Ich fische selbst eine uralte Winkelpicker von DAM, denke nicht dass es die noch gibt, aber bei DAM findest du bestimmt noch gute "Pickers" 

Ansonsten leg ich mir immer lieber reine Ruten zu, wenn man das so sagen darf, also kein Mix aus mehreren Ruten, weil ich da immer Schiss hab, dass sie zwar viel kann, aber eben nix richtig, wobei es sicherlich Top-"Multiruten" gibt.

Grüße


----------



## HirRscH (15. Dezember 2009)

*AW: Winkelpicker für kleinen bach gesucht*



> @HirRscH hast du ein bestimmtes modell mit 2,40m im hinterkopf?
> ich weis nämlich nicht welcher hersteller gute hat!

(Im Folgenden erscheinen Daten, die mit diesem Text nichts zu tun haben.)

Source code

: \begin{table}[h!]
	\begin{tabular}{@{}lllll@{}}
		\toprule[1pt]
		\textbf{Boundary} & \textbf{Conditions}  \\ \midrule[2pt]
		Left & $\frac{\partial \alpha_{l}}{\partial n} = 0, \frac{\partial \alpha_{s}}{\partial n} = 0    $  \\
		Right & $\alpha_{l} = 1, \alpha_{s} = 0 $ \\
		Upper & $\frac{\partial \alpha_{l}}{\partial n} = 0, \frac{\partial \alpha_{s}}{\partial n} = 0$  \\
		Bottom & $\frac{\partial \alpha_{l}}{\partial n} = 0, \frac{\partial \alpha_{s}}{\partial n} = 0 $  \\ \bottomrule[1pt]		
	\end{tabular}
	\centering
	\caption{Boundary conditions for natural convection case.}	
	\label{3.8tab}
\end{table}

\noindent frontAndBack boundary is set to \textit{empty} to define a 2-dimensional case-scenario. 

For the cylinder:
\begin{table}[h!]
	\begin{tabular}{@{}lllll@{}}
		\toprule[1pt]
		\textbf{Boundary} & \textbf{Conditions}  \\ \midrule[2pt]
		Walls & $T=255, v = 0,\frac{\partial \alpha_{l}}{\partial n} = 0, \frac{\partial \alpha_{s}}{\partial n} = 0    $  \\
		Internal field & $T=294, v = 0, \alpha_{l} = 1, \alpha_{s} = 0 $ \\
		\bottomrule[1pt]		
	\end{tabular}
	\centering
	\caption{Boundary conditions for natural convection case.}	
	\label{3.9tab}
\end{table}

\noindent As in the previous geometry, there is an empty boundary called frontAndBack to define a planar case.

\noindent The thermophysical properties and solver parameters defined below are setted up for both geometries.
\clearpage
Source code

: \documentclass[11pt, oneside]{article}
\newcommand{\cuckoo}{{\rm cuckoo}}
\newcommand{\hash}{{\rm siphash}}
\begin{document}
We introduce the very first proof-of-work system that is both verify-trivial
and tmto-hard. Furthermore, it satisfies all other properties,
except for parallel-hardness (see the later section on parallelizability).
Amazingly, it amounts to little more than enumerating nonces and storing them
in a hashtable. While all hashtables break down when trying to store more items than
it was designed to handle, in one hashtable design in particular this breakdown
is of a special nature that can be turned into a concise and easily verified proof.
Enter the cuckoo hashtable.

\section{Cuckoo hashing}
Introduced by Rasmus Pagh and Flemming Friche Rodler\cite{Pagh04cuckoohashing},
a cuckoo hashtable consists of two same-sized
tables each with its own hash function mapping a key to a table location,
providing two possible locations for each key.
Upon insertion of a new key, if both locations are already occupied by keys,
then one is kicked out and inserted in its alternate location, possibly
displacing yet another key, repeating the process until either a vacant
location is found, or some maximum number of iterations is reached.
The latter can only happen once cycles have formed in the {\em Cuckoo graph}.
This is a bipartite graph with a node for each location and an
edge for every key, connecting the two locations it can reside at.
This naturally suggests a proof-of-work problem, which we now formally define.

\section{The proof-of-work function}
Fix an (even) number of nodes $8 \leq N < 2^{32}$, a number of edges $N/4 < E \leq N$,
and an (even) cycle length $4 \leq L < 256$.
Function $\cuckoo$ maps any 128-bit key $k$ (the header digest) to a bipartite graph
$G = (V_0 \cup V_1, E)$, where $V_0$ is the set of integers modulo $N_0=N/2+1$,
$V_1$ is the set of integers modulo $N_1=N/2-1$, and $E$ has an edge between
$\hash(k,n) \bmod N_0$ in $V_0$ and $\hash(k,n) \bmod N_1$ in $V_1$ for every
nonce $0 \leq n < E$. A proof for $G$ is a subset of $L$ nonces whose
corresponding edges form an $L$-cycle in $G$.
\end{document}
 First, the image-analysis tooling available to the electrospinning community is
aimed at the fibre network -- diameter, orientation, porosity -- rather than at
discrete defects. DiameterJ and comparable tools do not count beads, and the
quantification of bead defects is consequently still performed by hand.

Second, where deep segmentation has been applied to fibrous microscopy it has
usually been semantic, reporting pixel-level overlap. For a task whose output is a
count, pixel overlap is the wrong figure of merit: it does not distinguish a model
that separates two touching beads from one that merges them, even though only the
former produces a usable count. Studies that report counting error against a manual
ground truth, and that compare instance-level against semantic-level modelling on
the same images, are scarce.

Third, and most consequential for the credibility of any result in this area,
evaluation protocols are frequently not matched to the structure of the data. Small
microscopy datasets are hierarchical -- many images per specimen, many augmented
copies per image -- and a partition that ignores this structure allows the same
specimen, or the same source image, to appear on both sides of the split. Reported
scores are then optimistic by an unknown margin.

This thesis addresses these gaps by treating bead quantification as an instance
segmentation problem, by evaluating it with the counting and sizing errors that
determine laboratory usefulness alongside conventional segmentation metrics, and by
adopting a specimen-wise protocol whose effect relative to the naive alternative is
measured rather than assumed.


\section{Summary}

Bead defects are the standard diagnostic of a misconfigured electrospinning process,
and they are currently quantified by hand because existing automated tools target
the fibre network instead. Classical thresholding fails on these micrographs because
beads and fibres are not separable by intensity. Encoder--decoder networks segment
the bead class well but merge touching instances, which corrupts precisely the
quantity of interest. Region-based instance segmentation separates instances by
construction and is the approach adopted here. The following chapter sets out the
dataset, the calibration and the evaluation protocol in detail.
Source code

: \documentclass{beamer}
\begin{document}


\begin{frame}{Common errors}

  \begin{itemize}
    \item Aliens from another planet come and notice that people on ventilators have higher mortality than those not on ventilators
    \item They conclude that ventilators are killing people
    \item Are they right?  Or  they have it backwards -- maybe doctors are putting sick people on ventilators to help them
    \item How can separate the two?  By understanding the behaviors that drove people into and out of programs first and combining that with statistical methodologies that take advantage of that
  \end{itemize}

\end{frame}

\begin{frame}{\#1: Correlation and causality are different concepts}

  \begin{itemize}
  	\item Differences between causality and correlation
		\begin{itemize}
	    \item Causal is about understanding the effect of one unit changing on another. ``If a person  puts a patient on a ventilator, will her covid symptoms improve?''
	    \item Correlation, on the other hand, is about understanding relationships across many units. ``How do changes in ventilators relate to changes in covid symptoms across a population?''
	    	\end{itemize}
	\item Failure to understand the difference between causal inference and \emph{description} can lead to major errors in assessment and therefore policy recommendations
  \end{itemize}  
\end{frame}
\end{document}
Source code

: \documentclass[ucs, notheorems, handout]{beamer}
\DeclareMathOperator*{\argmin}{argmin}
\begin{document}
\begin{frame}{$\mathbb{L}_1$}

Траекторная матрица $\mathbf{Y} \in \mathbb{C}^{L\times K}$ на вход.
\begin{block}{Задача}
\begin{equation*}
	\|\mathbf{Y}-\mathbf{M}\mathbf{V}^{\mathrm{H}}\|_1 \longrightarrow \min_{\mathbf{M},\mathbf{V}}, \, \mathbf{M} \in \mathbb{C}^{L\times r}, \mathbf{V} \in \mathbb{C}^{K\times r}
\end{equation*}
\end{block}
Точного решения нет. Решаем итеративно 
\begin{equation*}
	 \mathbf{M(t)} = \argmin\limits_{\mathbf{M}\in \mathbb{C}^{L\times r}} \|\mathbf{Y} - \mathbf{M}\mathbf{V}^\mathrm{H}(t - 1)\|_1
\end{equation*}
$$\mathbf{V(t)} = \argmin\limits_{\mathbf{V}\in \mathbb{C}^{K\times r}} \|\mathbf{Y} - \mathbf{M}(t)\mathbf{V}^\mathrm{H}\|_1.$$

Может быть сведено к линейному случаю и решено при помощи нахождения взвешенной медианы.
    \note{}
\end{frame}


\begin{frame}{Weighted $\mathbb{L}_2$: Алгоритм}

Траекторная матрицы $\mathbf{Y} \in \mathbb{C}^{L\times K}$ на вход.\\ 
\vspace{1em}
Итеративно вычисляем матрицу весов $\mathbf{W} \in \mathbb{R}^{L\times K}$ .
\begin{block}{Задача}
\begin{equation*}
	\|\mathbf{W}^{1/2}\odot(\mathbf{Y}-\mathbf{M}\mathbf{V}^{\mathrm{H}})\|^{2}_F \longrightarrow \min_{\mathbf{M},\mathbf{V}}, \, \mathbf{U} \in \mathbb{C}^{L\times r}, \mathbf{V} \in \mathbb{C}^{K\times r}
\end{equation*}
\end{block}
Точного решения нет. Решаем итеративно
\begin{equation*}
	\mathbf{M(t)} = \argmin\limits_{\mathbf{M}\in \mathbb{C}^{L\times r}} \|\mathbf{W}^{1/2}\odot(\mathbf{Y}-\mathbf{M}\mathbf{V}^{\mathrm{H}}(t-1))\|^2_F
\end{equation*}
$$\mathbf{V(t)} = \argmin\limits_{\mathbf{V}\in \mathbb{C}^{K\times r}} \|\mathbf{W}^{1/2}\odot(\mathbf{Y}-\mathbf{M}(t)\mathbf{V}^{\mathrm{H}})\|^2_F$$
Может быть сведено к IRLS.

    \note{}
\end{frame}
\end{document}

Leider nicht, wie gesagt kenne mich nicht so gut aus, aber DAM und Sänger haben recht gute Picker zu ordentlichen Preisen, ansonsten die schon empfohlene Jenzi Antini Powerise. 

Zu der zu erwartenden Fischgröße: Man muss den Picker nicht mit ner 18er fischen, man kann genau so gut ne 20 oder 22er drauf ziehen. Das tu der Genauigkeit keinen Abbruch, höchstens noch der Wurfweite, aber die wird ja nicht gebraucht.
Wenn du dennoch sagst ne ich möchte auf ne Picker nicht so "dicke" schnur ziehen, dann wäre eine sogenannte Match Feeder richtig die sind recht kurz (3m-3,30), halte ich aber für übertrieben weil du nie 50-100g Wg brauchen wirst an dem beschriebenen Bach


----------



## Hümpfi (15. Dezember 2009)

*AW: Winkelpicker für kleinen bach gesucht*

Wenn längen bis 3 Meter Okay wären könnte ich die Browning Ambition in 3m. Wg: 60 Gramm in die Runde Werfen. Ist zwar eig. kein Winkel Picker mehr aber ich selber habe mit der Rute auch schon auf Karpfen gefischt und kann sie nur Empfehlen.

mfg


----------



## feederprofi (16. Dezember 2009)

*AW: Winkelpicker für kleinen bach gesucht*

ich fische an einem ähnlichen bach (6 meter breit, bis zu 2 meter tief und langsame strömung). hab mir im sommer die Super Natural Picker von DAM zugelegt und bin begeistert. mit ihr hab ich meinen ersten schuppi gefangen, mit 12 pf hatte die angel kein problem #6

sie ist 2,40m lang und hat 50g WG (bei askari gekauft für 35€)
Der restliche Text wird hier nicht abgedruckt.